_Exercise goal_: From first line to last, output the records below exactly.

↓

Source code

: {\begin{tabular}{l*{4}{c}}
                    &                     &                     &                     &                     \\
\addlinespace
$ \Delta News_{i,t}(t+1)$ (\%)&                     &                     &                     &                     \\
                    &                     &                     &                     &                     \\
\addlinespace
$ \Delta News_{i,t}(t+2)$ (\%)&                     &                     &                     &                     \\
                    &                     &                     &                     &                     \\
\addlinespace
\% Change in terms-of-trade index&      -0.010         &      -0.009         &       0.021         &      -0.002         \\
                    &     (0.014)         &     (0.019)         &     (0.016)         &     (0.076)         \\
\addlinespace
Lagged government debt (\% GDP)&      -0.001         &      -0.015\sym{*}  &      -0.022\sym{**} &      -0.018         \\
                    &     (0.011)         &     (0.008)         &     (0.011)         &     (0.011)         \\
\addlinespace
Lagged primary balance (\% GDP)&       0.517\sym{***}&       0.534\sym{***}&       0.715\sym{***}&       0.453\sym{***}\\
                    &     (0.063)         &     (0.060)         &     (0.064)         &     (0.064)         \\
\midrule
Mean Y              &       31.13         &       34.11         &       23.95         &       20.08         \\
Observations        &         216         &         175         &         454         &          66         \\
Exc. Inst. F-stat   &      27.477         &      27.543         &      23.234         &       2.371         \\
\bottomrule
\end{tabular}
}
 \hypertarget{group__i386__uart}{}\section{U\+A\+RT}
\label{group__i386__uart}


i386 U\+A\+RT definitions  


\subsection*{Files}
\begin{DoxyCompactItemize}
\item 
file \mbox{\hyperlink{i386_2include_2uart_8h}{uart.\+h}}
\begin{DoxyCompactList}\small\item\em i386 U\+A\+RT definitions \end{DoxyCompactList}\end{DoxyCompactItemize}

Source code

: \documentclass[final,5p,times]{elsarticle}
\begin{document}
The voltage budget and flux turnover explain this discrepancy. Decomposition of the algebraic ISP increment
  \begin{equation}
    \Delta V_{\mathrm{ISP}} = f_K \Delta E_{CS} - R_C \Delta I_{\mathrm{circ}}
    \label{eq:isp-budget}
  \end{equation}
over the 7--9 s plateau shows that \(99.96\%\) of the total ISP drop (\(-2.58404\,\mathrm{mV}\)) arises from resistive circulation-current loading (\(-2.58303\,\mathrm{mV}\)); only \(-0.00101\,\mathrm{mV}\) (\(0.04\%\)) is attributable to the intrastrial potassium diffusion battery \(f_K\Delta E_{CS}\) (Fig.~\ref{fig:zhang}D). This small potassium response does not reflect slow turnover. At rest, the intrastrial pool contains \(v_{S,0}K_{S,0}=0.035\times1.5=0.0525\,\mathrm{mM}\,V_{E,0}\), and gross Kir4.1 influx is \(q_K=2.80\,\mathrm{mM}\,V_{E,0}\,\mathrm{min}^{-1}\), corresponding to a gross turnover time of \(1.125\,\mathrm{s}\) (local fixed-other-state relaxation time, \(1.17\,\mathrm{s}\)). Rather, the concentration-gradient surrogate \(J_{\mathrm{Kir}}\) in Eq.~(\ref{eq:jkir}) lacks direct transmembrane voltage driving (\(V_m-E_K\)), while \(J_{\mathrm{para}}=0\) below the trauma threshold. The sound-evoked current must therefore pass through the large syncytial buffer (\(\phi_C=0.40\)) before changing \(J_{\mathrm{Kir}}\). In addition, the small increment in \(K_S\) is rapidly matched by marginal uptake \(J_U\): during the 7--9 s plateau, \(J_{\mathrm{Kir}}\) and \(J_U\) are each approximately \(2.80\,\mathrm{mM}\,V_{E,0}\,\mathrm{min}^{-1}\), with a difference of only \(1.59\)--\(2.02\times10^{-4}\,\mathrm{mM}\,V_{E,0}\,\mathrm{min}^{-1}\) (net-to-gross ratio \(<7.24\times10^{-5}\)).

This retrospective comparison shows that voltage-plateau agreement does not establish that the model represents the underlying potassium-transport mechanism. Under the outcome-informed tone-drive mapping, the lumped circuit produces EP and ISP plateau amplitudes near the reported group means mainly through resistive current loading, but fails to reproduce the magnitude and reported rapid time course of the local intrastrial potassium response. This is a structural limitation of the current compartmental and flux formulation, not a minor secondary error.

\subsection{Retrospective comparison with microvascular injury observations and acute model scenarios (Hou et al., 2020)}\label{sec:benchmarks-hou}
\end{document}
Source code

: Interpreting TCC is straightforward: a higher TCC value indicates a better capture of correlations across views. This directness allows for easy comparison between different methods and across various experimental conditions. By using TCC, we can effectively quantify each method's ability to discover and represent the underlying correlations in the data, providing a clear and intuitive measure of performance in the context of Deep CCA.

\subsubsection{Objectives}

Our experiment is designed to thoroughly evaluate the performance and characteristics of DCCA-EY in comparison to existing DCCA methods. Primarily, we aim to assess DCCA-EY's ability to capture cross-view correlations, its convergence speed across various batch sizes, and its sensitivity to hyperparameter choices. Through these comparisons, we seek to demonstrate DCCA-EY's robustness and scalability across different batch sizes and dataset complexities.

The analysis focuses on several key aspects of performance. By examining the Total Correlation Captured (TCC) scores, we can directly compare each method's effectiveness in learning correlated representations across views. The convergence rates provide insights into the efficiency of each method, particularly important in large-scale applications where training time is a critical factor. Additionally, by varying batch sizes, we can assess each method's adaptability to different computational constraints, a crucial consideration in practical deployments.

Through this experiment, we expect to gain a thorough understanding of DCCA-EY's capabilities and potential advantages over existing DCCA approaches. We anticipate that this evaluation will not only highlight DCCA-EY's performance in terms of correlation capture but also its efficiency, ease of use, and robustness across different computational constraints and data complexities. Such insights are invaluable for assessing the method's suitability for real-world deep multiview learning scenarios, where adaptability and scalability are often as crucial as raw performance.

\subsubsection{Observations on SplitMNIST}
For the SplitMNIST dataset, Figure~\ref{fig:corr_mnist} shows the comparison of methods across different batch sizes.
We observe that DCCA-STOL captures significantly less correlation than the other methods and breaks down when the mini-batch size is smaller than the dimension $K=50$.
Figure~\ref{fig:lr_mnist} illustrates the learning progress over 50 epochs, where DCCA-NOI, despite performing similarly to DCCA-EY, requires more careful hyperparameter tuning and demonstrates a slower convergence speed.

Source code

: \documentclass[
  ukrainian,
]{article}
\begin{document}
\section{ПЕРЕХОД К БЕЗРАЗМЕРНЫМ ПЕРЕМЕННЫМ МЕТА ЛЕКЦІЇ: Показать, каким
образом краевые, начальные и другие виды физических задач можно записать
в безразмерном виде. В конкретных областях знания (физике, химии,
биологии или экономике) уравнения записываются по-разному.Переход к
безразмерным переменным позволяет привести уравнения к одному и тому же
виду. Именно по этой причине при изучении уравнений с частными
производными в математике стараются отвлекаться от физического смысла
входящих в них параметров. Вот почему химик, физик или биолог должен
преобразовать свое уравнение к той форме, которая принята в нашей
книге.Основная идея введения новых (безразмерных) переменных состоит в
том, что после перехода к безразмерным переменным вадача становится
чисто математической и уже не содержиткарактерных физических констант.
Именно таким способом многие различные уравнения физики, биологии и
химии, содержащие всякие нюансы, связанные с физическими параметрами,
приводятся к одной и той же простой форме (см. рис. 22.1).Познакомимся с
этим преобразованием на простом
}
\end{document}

↑

_Written reply_:
Source code

: {\begin{tabular}{l*{4}{c}}
                    &                     &                     &                     &                     \\
\addlinespace
$ \Delta News_{i,t}(t+1)$ (\%)&                     &                     &                     &                     \\
                    &                     &                     &                     &                     \\
\addlinespace
$ \Delta News_{i,t}(t+2)$ (\%)&                     &                     &                     &                     \\
                    &                     &                     &                     &                     \\
\addlinespace
\% Change in terms-of-trade index&      -0.010         &      -0.009         &       0.021         &      -0.002         \\
                    &     (0.014)         &     (0.019)         &     (0.016)         &     (0.076)         \\
\addlinespace
Lagged government debt (\% GDP)&      -0.001         &      -0.015\sym{*}  &      -0.022\sym{**} &      -0.018         \\
                    &     (0.011)         &     (0.008)         &     (0.011)         &     (0.011)         \\
\addlinespace
Lagged primary balance (\% GDP)&       0.517\sym{***}&       0.534\sym{***}&       0.715\sym{***}&       0.453\sym{***}\\
                    &     (0.063)         &     (0.060)         &     (0.064)         &     (0.064)         \\
\midrule
Mean Y              &       31.13         &       34.11         &       23.95         &       20.08         \\
Observations        &         216         &         175         &         454         &          66         \\
Exc. Inst. F-stat   &      27.477         &      27.543         &      23.234         &       2.371         \\
\bottomrule
\end{tabular}
}
 \hypertarget{group__i386__uart}{}\section{U\+A\+RT}
\label{group__i386__uart}


i386 U\+A\+RT definitions  


\subsection*{Files}
\begin{DoxyCompactItemize}
\item 
file \mbox{\hyperlink{i386_2include_2uart_8h}{uart.\+h}}
\begin{DoxyCompactList}\small\item\em i386 U\+A\+RT definitions \end{DoxyCompactList}\end{DoxyCompactItemize}

Source code

: \documentclass[final,5p,times]{elsarticle}
\begin{document}
The voltage budget and flux turnover explain this discrepancy. Decomposition of the algebraic ISP increment
  \begin{equation}
    \Delta V_{\mathrm{ISP}} = f_K \Delta E_{CS} - R_C \Delta I_{\mathrm{circ}}
    \label{eq:isp-budget}
  \end{equation}
over the 7--9 s plateau shows that \(99.96\%\) of the total ISP drop (\(-2.58404\,\mathrm{mV}\)) arises from resistive circulation-current loading (\(-2.58303\,\mathrm{mV}\)); only \(-0.00101\,\mathrm{mV}\) (\(0.04\%\)) is attributable to the intrastrial potassium diffusion battery \(f_K\Delta E_{CS}\) (Fig.~\ref{fig:zhang}D). This small potassium response does not reflect slow turnover. At rest, the intrastrial pool contains \(v_{S,0}K_{S,0}=0.035\times1.5=0.0525\,\mathrm{mM}\,V_{E,0}\), and gross Kir4.1 influx is \(q_K=2.80\,\mathrm{mM}\,V_{E,0}\,\mathrm{min}^{-1}\), corresponding to a gross turnover time of \(1.125\,\mathrm{s}\) (local fixed-other-state relaxation time, \(1.17\,\mathrm{s}\)). Rather, the concentration-gradient surrogate \(J_{\mathrm{Kir}}\) in Eq.~(\ref{eq:jkir}) lacks direct transmembrane voltage driving (\(V_m-E_K\)), while \(J_{\mathrm{para}}=0\) below the trauma threshold. The sound-evoked current must therefore pass through the large syncytial buffer (\(\phi_C=0.40\)) before changing \(J_{\mathrm{Kir}}\). In addition, the small increment in \(K_S\) is rapidly matched by marginal uptake \(J_U\): during the 7--9 s plateau, \(J_{\mathrm{Kir}}\) and \(J_U\) are each approximately \(2.80\,\mathrm{mM}\,V_{E,0}\,\mathrm{min}^{-1}\), with a difference of only \(1.59\)--\(2.02\times10^{-4}\,\mathrm{mM}\,V_{E,0}\,\mathrm{min}^{-1}\) (net-to-gross ratio \(<7.24\times10^{-5}\)).

This retrospective comparison shows that voltage-plateau agreement does not establish that the model represents the underlying potassium-transport mechanism. Under the outcome-informed tone-drive mapping, the lumped circuit produces EP and ISP plateau amplitudes near the reported group means mainly through resistive current loading, but fails to reproduce the magnitude and reported rapid time course of the local intrastrial potassium response. This is a structural limitation of the current compartmental and flux formulation, not a minor secondary error.

\subsection{Retrospective comparison with microvascular injury observations and acute model scenarios (Hou et al., 2020)}\label{sec:benchmarks-hou}
\end{document}
Source code

: Interpreting TCC is straightforward: a higher TCC value indicates a better capture of correlations across views. This directness allows for easy comparison between different methods and across various experimental conditions. By using TCC, we can effectively quantify each method's ability to discover and represent the underlying correlations in the data, providing a clear and intuitive measure of performance in the context of Deep CCA.

\subsubsection{Objectives}

Our experiment is designed to thoroughly evaluate the performance and characteristics of DCCA-EY in comparison to existing DCCA methods. Primarily, we aim to assess DCCA-EY's ability to capture cross-view correlations, its convergence speed across various batch sizes, and its sensitivity to hyperparameter choices. Through these comparisons, we seek to demonstrate DCCA-EY's robustness and scalability across different batch sizes and dataset complexities.

The analysis focuses on several key aspects of performance. By examining the Total Correlation Captured (TCC) scores, we can directly compare each method's effectiveness in learning correlated representations across views. The convergence rates provide insights into the efficiency of each method, particularly important in large-scale applications where training time is a critical factor. Additionally, by varying batch sizes, we can assess each method's adaptability to different computational constraints, a crucial consideration in practical deployments.

Through this experiment, we expect to gain a thorough understanding of DCCA-EY's capabilities and potential advantages over existing DCCA approaches. We anticipate that this evaluation will not only highlight DCCA-EY's performance in terms of correlation capture but also its efficiency, ease of use, and robustness across different computational constraints and data complexities. Such insights are invaluable for assessing the method's suitability for real-world deep multiview learning scenarios, where adaptability and scalability are often as crucial as raw performance.

\subsubsection{Observations on SplitMNIST}
For the SplitMNIST dataset, Figure~\ref{fig:corr_mnist} shows the comparison of methods across different batch sizes.
We observe that DCCA-STOL captures significantly less correlation than the other methods and breaks down when the mini-batch size is smaller than the dimension $K=50$.
Figure~\ref{fig:lr_mnist} illustrates the learning progress over 50 epochs, where DCCA-NOI, despite performing similarly to DCCA-EY, requires more careful hyperparameter tuning and demonstrates a slower convergence speed.

Source code

: \documentclass[
  ukrainian,
]{article}
\begin{document}
\section{ПЕРЕХОД К БЕЗРАЗМЕРНЫМ ПЕРЕМЕННЫМ МЕТА ЛЕКЦІЇ: Показать, каким
образом краевые, начальные и другие виды физических задач можно записать
в безразмерном виде. В конкретных областях знания (физике, химии,
биологии или экономике) уравнения записываются по-разному.Переход к
безразмерным переменным позволяет привести уравнения к одному и тому же
виду. Именно по этой причине при изучении уравнений с частными
производными в математике стараются отвлекаться от физического смысла
входящих в них параметров. Вот почему химик, физик или биолог должен
преобразовать свое уравнение к той форме, которая принята в нашей
книге.Основная идея введения новых (безразмерных) переменных состоит в
том, что после перехода к безразмерным переменным вадача становится
чисто математической и уже не содержиткарактерных физических констант.
Именно таким способом многие различные уравнения физики, биологии и
химии, содержащие всякие нюансы, связанные с физическими параметрами,
приводятся к одной и той же простой форме (см. рис. 22.1).Познакомимся с
этим преобразованием на простом
}
\end{document}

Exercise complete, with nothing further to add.